Why it's Time for the Subway to Enter the Digital Age

At three o’clock one January night, I found myself sprinting through the Broadway Junction station in Brooklyn to catch the L train, not wanting to be left alone on the platform for another 26 minutes with two seemingly asleep homeless people. When I finally reached the subway and boarded, just in time, I had to deal with the five obnoxious teenagers who reeked of alcohol. If I could have asked for anything that night, it would have been cell phone service — the ability to communicate with the outside world when I felt unsafe and anxious.
Subcells

Will Baker


Cell phones are as crucial a tool for New Yorkers as a flashlight is to campers in the wild. New York can be a dangerous city, and the subway in particular is an incubator for unlawful activities — since last year, subway crime has risen 17 percent, according to Owen Monaghan, an assistant chief in the Police Department’s Transit Bureau.
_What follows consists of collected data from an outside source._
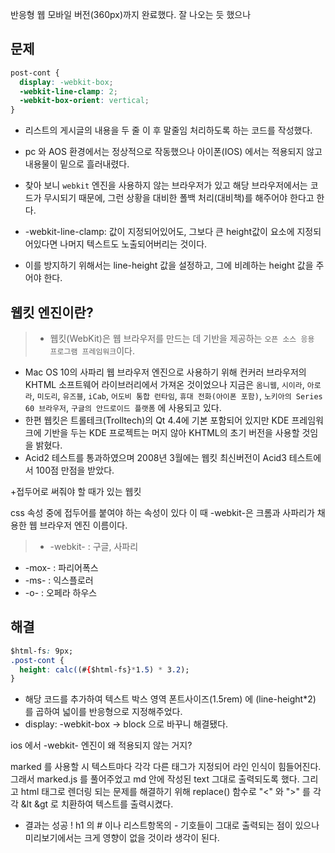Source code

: 반응형 웹 모바일 버전(360px)까지 완료했다.
잘 나오는 듯 했으나
## 문제
``` css
post-cont {
  display: -webkit-box;
  -webkit-line-clamp: 2;
  -webkit-box-orient: vertical;
}
``` 
- 리스트의 게시글의 내용을 두 줄 이 후 말줄임 처리하도록 하는 코드를 작성했다.
- pc 와 AOS 환경에서는 정상적으로 작동했으나 아이폰(IOS) 에서는 적용되지 않고 내용물이 밑으로 흘러내렸다.

- 찾아 보니 `webkit` 엔진을 사용하지 않는 브라우저가 있고 해당 브라우저에서는 코드가 무시되기 때문에, 그런 상황을 대비한 폴백 처리(대비책)를 해주어야 한다고 한다.
- -webkit-line-clamp: 값이 지정되어있어도, 그보다 큰 height값이 요소에 지정되어있다면 나머지 텍스트도 노출되어버리는 것이다.
- 이를 방지하기 위해서는 line-height 값을 설정하고, 그에 비례하는 height 값을 주어야 한다.

## 웹킷 엔진이란?
>- 웹킷(WebKit)은 웹 브라우저를 만드는 데 기반을 제공하는 `오픈 소스 응용 프로그램 프레임워크`이다.
- Mac OS 10의 사파리 웹 브라우저 엔진으로 사용하기 위해 컨커러 브라우저의 KHTML 소프트웨어 라이브러리에서 가져온 것이었으나 지금은 `옴니웹`, `시이라`, `아로라`, `미도리`, `유즈블`, `iCab`, `어도비 통합 런타임`, `휴대 전화(아이폰 포함)`, `노키아의 Series 60 브라우저`, `구글의 안드로이드 플랫폼` 에 사용되고 있다.
- 한편 웹킷은 트롤테크(Trolltech)의 Qt 4.4에 기본 포함되어 있지만 KDE 프레임워크에 기반을 두는  KDE 프로젝트는 머지 않아 KHTML의 초기 버전을 사용할 것임을 밝혔다.
- Acid2 테스트를 통과하였으며 2008년 3월에는 웹킷 최신버전이 Acid3 테스트에서 100점 만점을 받았다.


+접두어로 써줘야 할 때가 있는 웹킷

css 속성 중에 접두어를 붙여야 하는 속성이 있다 이 때 -webkit-은 크롬과 사파리가 채용한 웹 브라우저 엔진 이름이다.
>- -webkit- : 구글, 사파리
- -mox- : 파리어폭스
- -ms- : 익스플로러
- -o- : 오페라 하우스


## 해결
``` css
$html-fs: 9px;
.post-cont {
  height: calc((#{$html-fs}*1.5) * 3.2);
}
```
- 해당 코드를 추가하여 텍스트 박스 영역 폰트사이즈(1.5rem) 에 (line-height*2) 를 곱하여 넓이를 반응형으로 지정해주었다.
- display: -webkit-box -> block 으로 바꾸니 해결됐다.

ios 에서 -webkit- 엔진이 왜 적용되지 않는 거지?

 marked 를 사용할 시 텍스트마다 각각 다른 태그가 지정되어 라인 인식이 힘들어진다. 그래서 marked.js 를 풀어주었고 md 안에 작성된 text 그대로 출력되도록 했다. 그리고 html 태그로 렌더링 되는 문제를 해결하기 위해 replace() 함수로 "<" 와 ">" 를 각각 &lt &gt 로 치환하여 텍스트를 출력시켰다.
 - 결과는 성공 ! h1 의 # 이나 리스트항목의 - 기호들이 그대로 출력되는 점이 있으나 미리보기에서는 크게 영향이 없을 것이라 생각이 된다.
Speaking to The New York Times on September 26, Monaghan also said that 1,000 subway riders  have been victims of thefts through August of this year. In response to this spike in crime, the city has emphasized the importance of staying safe in the subway:

“Keep your belongings close at all times,” the automated voice warns us. “A crowded subway is no defense to unlawful sexual conduct.”

The MTA did take a major step towards safer subways when it introduced cell phone service to six Manhattan subway stations for customers of AT&T and T-Mobile this September. But plenty of New Yorkers use Verizon or other carriers, and six subway stations is a mere fraction of the total stations in New York. The payphones in the subway stations, meanwhile, are hardly useful — a survey released in July by the New York Public Interest Research Group’s Straphangers Campaign showed that 31 percent of those payphones don’t work. The MTA is constantly reminding us to “remain alert,” but in the event of an emergency, our ability to communicate with the outside world is severely limited.

If Michael Bloomberg is serious about making New York a safer city, he needs to make the expansion of wireless service throughout the subway system one of his top priorities. This isn’t about servicing Facebook and Tumblr addicts. It’s about creating a safer atmosphere. Cell phones don’t just allow us to update our statuses — they’re essential urban survival gadgets.

Cell phone service could ease passengers’ frustrations about the fact that the subway is constantly experiencing delays: sections are under construction, there’s a police investigation, a passenger got sick and the train is sitting in the station. Don’t get me wrong — I think the MTA is doing the best it can to cater to the 1.604 billion annual riders. They have taken huge strides to provide information about service changes; commuters can now sign up on the MTA website to receive email or text message alerts about planned work or delays, and new countdown clocks on the platforms tell riders when the next trains will arrive.

Still, the MTA could take one step further to enhance the comfort and convenience of commuting on the subway by providing cell phone reception. In the unfortunate but inevitable event that one does get stuck mid-journey, wireless service would be invaluable, as it would allow you to call or text whomever you had an appointment with to let them know you are safe and will just be running late.

Of course, there’s the possibility that we would have to endure a symphony of ringtones or listen to the person next to us break up with her boyfriend on the phone. But New Yorkers have a high tolerance for noise. We may need to redefine subway etiquette and ask our fellow riders to “please keep your voice down a little,” but that’s a small price to pay for safer subways. In today’s world, where everyone is always connected to everyone else, where communication is as easy as the push of a button, cell phone reception is necessary. New York is one of the greatest cities in the world. It’s time we get connected.